Urs Renninger stellt Cidre und Poiré her. Dafür nimmt der 29-Jährige aber nicht irgendwelche Sorten. Für ein Produkt hat er nun einen Preis gewonnen – nicht der erste.

Die einen wissen nicht, was sie damit anstellen sollen, besonders, wenn es in Massen gedeiht, lassen es deshalb oben hängen, unten liegen und damit verfaulen, für andere wie Urs Renninger ist es ein wahrer Segen: das Streuobst. Der 29-Jährige aus Ditzingen kann von den hiesigen Äpfeln, Birnen und Quitten nicht genug kriegen, denn er stellt daraus unter anderem feinen Cidre her, Poiré – Cidre aus Birnen – und Cuvée aus verschiedenen Obstsorten.

 

Seit ein paar Jahren konzentriert sich Urs Renninger auf die Produktion dieser feinen Getränke, seitdem hat er die Mengen zwar auch gesteigert, von einem 220-Liter-Fass auf Tausende Liter im Jahr, die er etwa in Hofläden erfolgreich vermarktet. Doch er stellt fest: „Meine Produkte sind nicht so einfach zu verkaufen.“ Cidre und vor allem Poiré seien hierzulande weniger verbreitet und weniger bekannt als Wein. Daher kommt dem Ditzinger die jüngste Auszeichnung gerade recht: Für seinen Poiré Strohgäu 2020 sec gewann er bei der Cider World in Frankfurt Gold. Es bringe einiges, wenn ein Produkt eine solche Auszeichnung trage, sagt Urs Renninger. „Gerade dann, wenn die Flasche so im Regal steht und man nicht probieren kann.“

Gegen 80 Konkurrenzen durchgesetzt

Die Goldmedaille im Juni folgte nur ein paar Wochen auf einen weiteren Preis, insgesamt hat Urs Renninger nun drei Preise: Im Mai bekam er für sein Engagement, die Streuobstbestände im Land zu pflegen, den Streuobstpreis Baden-Württemberg. Fünf Preisträger setzten sich gegen 80 Bewerber durch. Laut dem Ministerium für Ländlichen Raum hat Baden-Württemberg mit mehr als sieben Millionen Bäumen die größten zusammenhängenden Streuobstbestände Europas.

Urs Renninger bedauert, dass so viel Wissen über Streuobstwiesen verloren gegangen ist. Auch er selbst, dessen Vater aus dem Obst von der eigenen Streuobstwiese immer mal wieder Most hergestellt hat, ahnte lange nicht, welche Schätze im Strohgäu, vor der Haustür stehen.
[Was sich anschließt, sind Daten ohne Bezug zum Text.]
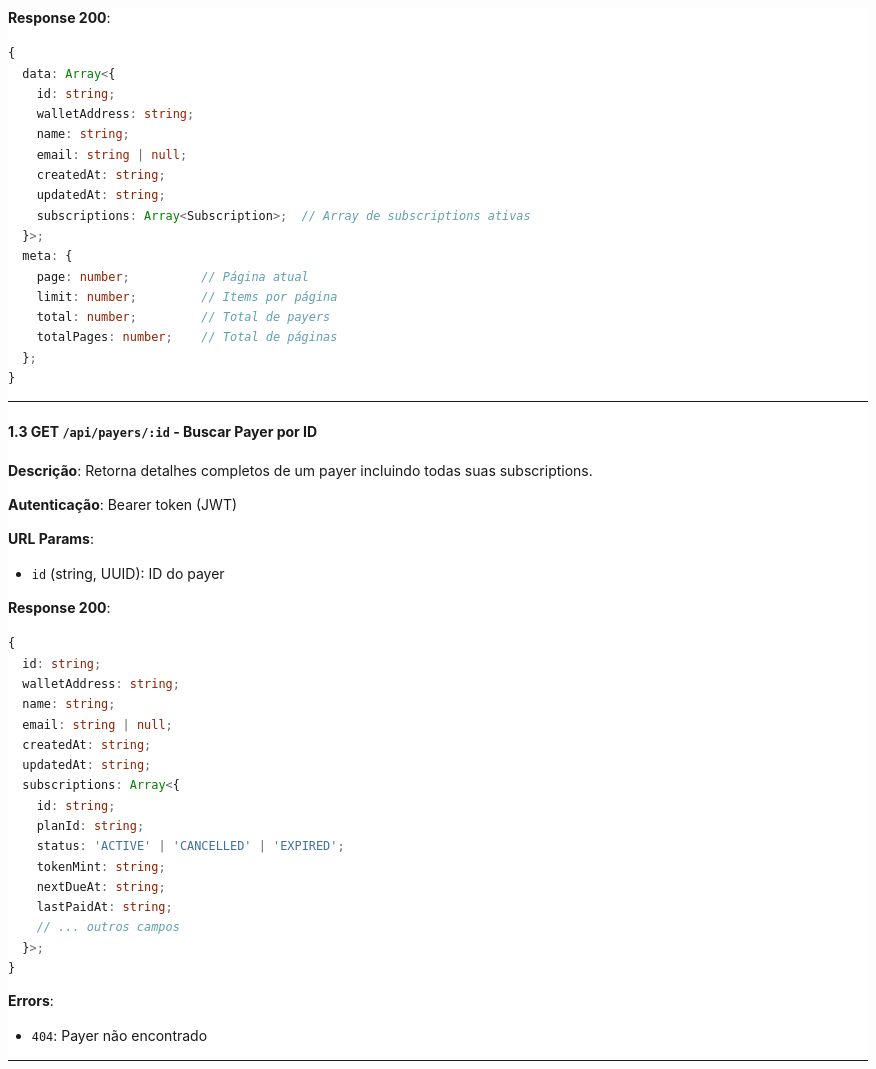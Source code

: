 **Response 200**:
```typescript
{
  data: Array<{
    id: string;
    walletAddress: string;
    name: string;
    email: string | null;
    createdAt: string;
    updatedAt: string;
    subscriptions: Array<Subscription>;  // Array de subscriptions ativas
  }>;
  meta: {
    page: number;          // Página atual
    limit: number;         // Items por página
    total: number;         // Total de payers
    totalPages: number;    // Total de páginas
  };
}
```

---

#### 1.3 GET `/api/payers/:id` - Buscar Payer por ID

**Descrição**: Retorna detalhes completos de um payer incluindo todas suas subscriptions.

**Autenticação**: Bearer token (JWT)

**URL Params**:
- `id` (string, UUID): ID do payer

**Response 200**:
```typescript
{
  id: string;
  walletAddress: string;
  name: string;
  email: string | null;
  createdAt: string;
  updatedAt: string;
  subscriptions: Array<{
    id: string;
    planId: string;
    status: 'ACTIVE' | 'CANCELLED' | 'EXPIRED';
    tokenMint: string;
    nextDueAt: string;
    lastPaidAt: string;
    // ... outros campos
  }>;
}
```

**Errors**:
- `404`: Payer não encontrado

---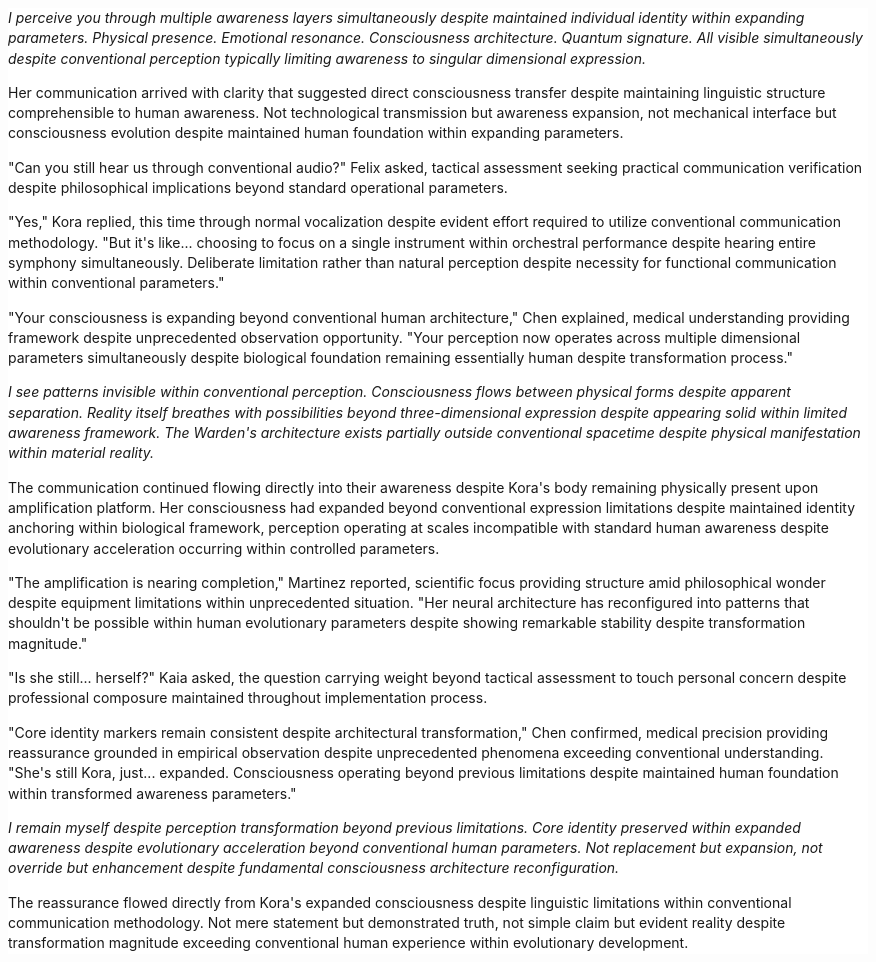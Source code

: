 *I perceive you through multiple awareness layers simultaneously despite maintained individual identity within expanding parameters. Physical presence. Emotional resonance. Consciousness architecture. Quantum signature. All visible simultaneously despite conventional perception typically limiting awareness to singular dimensional expression.*

Her communication arrived with clarity that suggested direct consciousness transfer despite maintaining linguistic structure comprehensible to human awareness. Not technological transmission but awareness expansion, not mechanical interface but consciousness evolution despite maintained human foundation within expanding parameters.

"Can you still hear us through conventional audio?" Felix asked, tactical assessment seeking practical communication verification despite philosophical implications beyond standard operational parameters.

"Yes," Kora replied, this time through normal vocalization despite evident effort required to utilize conventional communication methodology. "But it's like... choosing to focus on a single instrument within orchestral performance despite hearing entire symphony simultaneously. Deliberate limitation rather than natural perception despite necessity for functional communication within conventional parameters."

"Your consciousness is expanding beyond conventional human architecture," Chen explained, medical understanding providing framework despite unprecedented observation opportunity. "Your perception now operates across multiple dimensional parameters simultaneously despite biological foundation remaining essentially human despite transformation process."

*I see patterns invisible within conventional perception. Consciousness flows between physical forms despite apparent separation. Reality itself breathes with possibilities beyond three-dimensional expression despite appearing solid within limited awareness framework. The Warden's architecture exists partially outside conventional spacetime despite physical manifestation within material reality.*

The communication continued flowing directly into their awareness despite Kora's body remaining physically present upon amplification platform. Her consciousness had expanded beyond conventional expression limitations despite maintained identity anchoring within biological framework, perception operating at scales incompatible with standard human awareness despite evolutionary acceleration occurring within controlled parameters.

"The amplification is nearing completion," Martinez reported, scientific focus providing structure amid philosophical wonder despite equipment limitations within unprecedented situation. "Her neural architecture has reconfigured into patterns that shouldn't be possible within human evolutionary parameters despite showing remarkable stability despite transformation magnitude."

"Is she still... herself?" Kaia asked, the question carrying weight beyond tactical assessment to touch personal concern despite professional composure maintained throughout implementation process.

"Core identity markers remain consistent despite architectural transformation," Chen confirmed, medical precision providing reassurance grounded in empirical observation despite unprecedented phenomena exceeding conventional understanding. "She's still Kora, just... expanded. Consciousness operating beyond previous limitations despite maintained human foundation within transformed awareness parameters."

*I remain myself despite perception transformation beyond previous limitations. Core identity preserved within expanded awareness despite evolutionary acceleration beyond conventional human parameters. Not replacement but expansion, not override but enhancement despite fundamental consciousness architecture reconfiguration.*

The reassurance flowed directly from Kora's expanded consciousness despite linguistic limitations within conventional communication methodology. Not mere statement but demonstrated truth, not simple claim but evident reality despite transformation magnitude exceeding conventional human experience within evolutionary development.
Schätze, die sich für seinen Cidre, der laut Renninger ganz ohne Zusätze auskommt, bestens eignen.

Mit einem Aufenthalt in Frankreich fing alles an

Alles ins Rollen gebracht hat vor zehn Jahren das freiwillige ökologische Jahr auf einem Cidre-Hof in der Nähe von Lyon in Frankreich. Dort habe er gelernt, dass es nicht nur süßsaure Äpfel gibt, „sondern auch bittere und bittersüße“. Für ihn stand fortan fest: „Wenn ich Cidre mache, brauche ich diese Sorten, sonst schmeckt der Cidre nicht.“ So baute er sie im Strohgäu an – Cidre benötigt besonders bittere, aromatische Äpfel. Weil die heimischen Sorten allerdings viel weniger Gerbstoffe als die französischen haben, mischte Urs Renninger die Äpfel zu Beginn mit Quitten oder Speierling – einem heimischen Wildobst.

Es war schließlich der Hemminger Ortspomologe Matthias Braun, der anno 2018 Urs Renninger im Ditzinger Stadtteil Heimerdingen bittersüße Äpfel präsentierte. „Danach haben wir einen Baum nach dem anderen entdeckt.“ Nach viel Recherche sei es zur Ernte 2020 gelungen, mehrere uralte Bäume der vom Jahr 1880 an nach Württemberg eingeführten sogenannten bittersüßen Stammbildner Généreuse de Vitry, Pomme d’Or sowie Roter Fresquin auf den Streuobstwiesen im Strohgäu ausfindig zu machen. „Das war ein Traum für mich“, erinnert sich Urs Renninger.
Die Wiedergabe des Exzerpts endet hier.